Language and Literature
In a time of political fights and wars in which Napoleon came to rule almost all European countries and made the Hessian Kassel the residence of the “Kingdom of Westphalia, Jacob and Wilhelm Grimm, about 20 years old, started their “Old German” studies. They were going to revive the “sleeping writings” of the Old German Literature and directly make it fruitful for the present. They were not interested in the “words” of the monuments of language and literature, which they edited, alone; they were rather trying to explore “the words for the sake of it.
Language had its own history to them: it was neither inborn nor ordained by God, but it was the work of man and his thinking. “The power of language creates a people and holds it together. Without such a connection, this people could not be held together.” Jacob Grimm wrote this in his 1851 academy writing “On the Origin of Language”.
In their research the Grimms focused on the Germanic languages and literatures with all their historical diversities and developments, even though they used to work in numerous neighbouring areas, as well.
With their groundbreaking historically comparative method Jacob and Wilhelm Grimm have not only founded today’s “Germanistik”, the German studies of language and literature, but also strongly impacted on all modern philologies.
By means of unconditionally going back to all attainable language documents, careful comparison of old manuscripts and fragments, involving literary and non- literary sources and the preservation of the historical nature of and its specific poetic style of the old texts, they were able to understand important lingual and literary works in their original meanings without outside additions or paraphrases. This way, they were able to present important critical editions of Middle High German as well as of other medieval literature.

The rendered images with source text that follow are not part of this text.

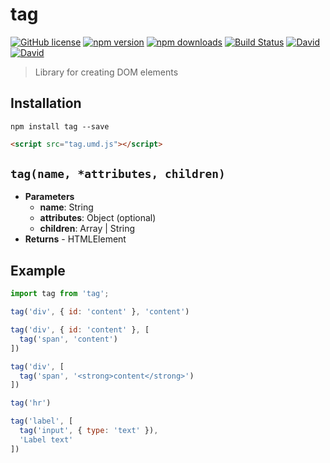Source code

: # tag

[![GitHub license](https://img.shields.io/badge/license-MIT-blue.svg?style=flat-square)](https://github.com/a-tarasyuk/tag/blob/master/LICENSE) [![npm version](https://img.shields.io/npm/v/tag.svg?style=flat-square)](https://www.npmjs.com/package/tag) [![npm downloads](https://img.shields.io/npm/dm/tag.svg?style=flat-square)](https://www.npmjs.com/package/tag) [![Build Status](https://img.shields.io/travis/a-tarasyuk/tag/master.svg?style=flat-square)](https://travis-ci.org/a-tarasyuk/tag) [![David](https://img.shields.io/david/a-tarasyuk/tag.svg?style=flat-square)](https://github.com/a-tarasyuk/tag) [![David](https://img.shields.io/david/dev/a-tarasyuk/tag.svg?style=flat-square)](https://github.com/a-tarasyuk/tag)

> Library for creating DOM elements


## Installation

```shell
npm install tag --save
```

```html
<script src="tag.umd.js"></script>
```
## `tag(name, *attributes, children)`
* **Parameters**
    - **name**: String
    - **attributes**: Object (optional)
    - **children**: Array | String
*  **Returns** - HTMLElement

## Example

```javascript
import tag from 'tag';

tag('div', { id: 'content' }, 'content')

tag('div', { id: 'content' }, [
  tag('span', 'content')
])

tag('div', [
  tag('span', '<strong>content</strong>')
])

tag('hr')

tag('label', [
  tag('input', { type: 'text' }),
  'Label text'
])
```
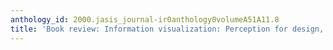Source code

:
 ```yaml
---
anthology_id: 2000.jasis_journal-ir0anthology0volumeA51A11.8
title: 'Book review: Information visualization: Perception for design, by Colin Ware'
---
```

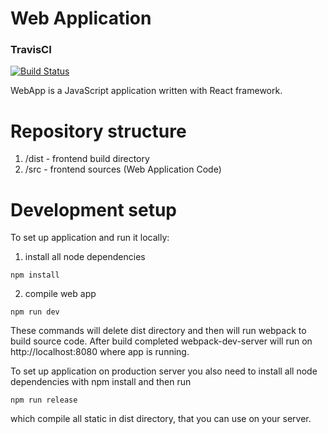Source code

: # Web Application

### TravisCI
[![Build Status](https://travis-ci.org/caesai/WebApp.svg?branch=master)](https://github.com/caesai/WebApp/)

WebApp is a JavaScript application written with React framework.

# Repository structure
1. /dist - frontend build directory
2. /src - frontend sources (Web Application Code)

# Development setup
To set up application and run it locally:

1. install all node dependencies
```
npm install
```
2. compile web app
```
npm run dev
```
These commands will delete dist directory and then will run webpack to build source code. After build completed webpack-dev-server will run on http://localhost:8080 where app is running.

To set up application on production server you also need to install all node dependencies with npm install and then run
```
npm run release
```
which compile all static in dist directory, that you can use on your server.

In 1812 they proved their philological accuracy with their edition of the two “oldest German poems”, the Old High German “The Song of Hildebrand” and the “Wessobrunn Prayer”. For they not only provided a reprint of each manuscript in the original format as well as an ideal “restoration” of the poetic substance of the historical poetry, they also delivered a literal Modern German translation and a free translation which they called a “paraphrase”.
Further editions show the great spectrum of their critical editorial work, for example the “The Merseburg Incantations”, “The Song of Roland””, the works by Hartmann von Aue und Konrad von Würzburg, by the poet Freidank, the Old Nordic “Edda” or the widespread animal legends about “Ysengrimus” and Reinhardt Fuchs” as well as the expansive collections of the “German Law Antiquities” and the “Weistümer”.
With his major work on “The Germanic Legends” Wilhelm Grimm also delivered a list of all attainable textual references and at the same time a structured compilation of the contents of the various legends.
“The beauty of old prose can be brought back to life poetically just as little as precious animals can be made to multiply on a foreign piece of land without suffering and dying. Old prose can only be enjoyed from a historical perspective.“ Jacob Grimm wrote this in a letter to his brother Wilhelm in 1809.
In 1850 he expanded on this: Critical Philology, as soon as it can make use of the majority of a work’s manuscripts, often tends to clarity/ expose the real or fake, the original or the altered aspects and does so according to the age like internal and external signs of the text’s thoroughly developed trunk and branches. This is often accomplished with the most fortunate inference.”
The Brother Grimm’s systematic and critical studies led to groundbreaking discoveries, which will always be connected to the name Grimm. For example, Jacob was the first to formulate the law which describes the Germanic and German sound shifts in his enormous, several thousand pages covering “German Grammar”. Here, he explained the historical and mutual relationship among all Germanic languages from Gothic to Modern German. The German literary figure Heinrich Heine called Jacob Grimm’s Grammar “ a giant work, a Gothic cathedral in which all Germanic peoples raise their voices like large choirs, each one in his own dialect.”
The “German Dictionary”, which was initiated in 1838 in Kassel and encompassed the entire Modern German vocabulary from Luther to Goethe, was supposed to cover “the natural history of the single words” and crowned the unique academic achievement of the Bothers Grimm. The Grimm’s Dictionary, which could only be completed from letters A to (F)rucht in the Grimm’s time, finally covered 16 volumes in 32 partial volumes with 67.744 columns as a whole after its completion in 1960. In addition, an expansive volume with a list of all sources was published in 1971. Until today this work is regarded as one of the greatest achievements of European linguistics.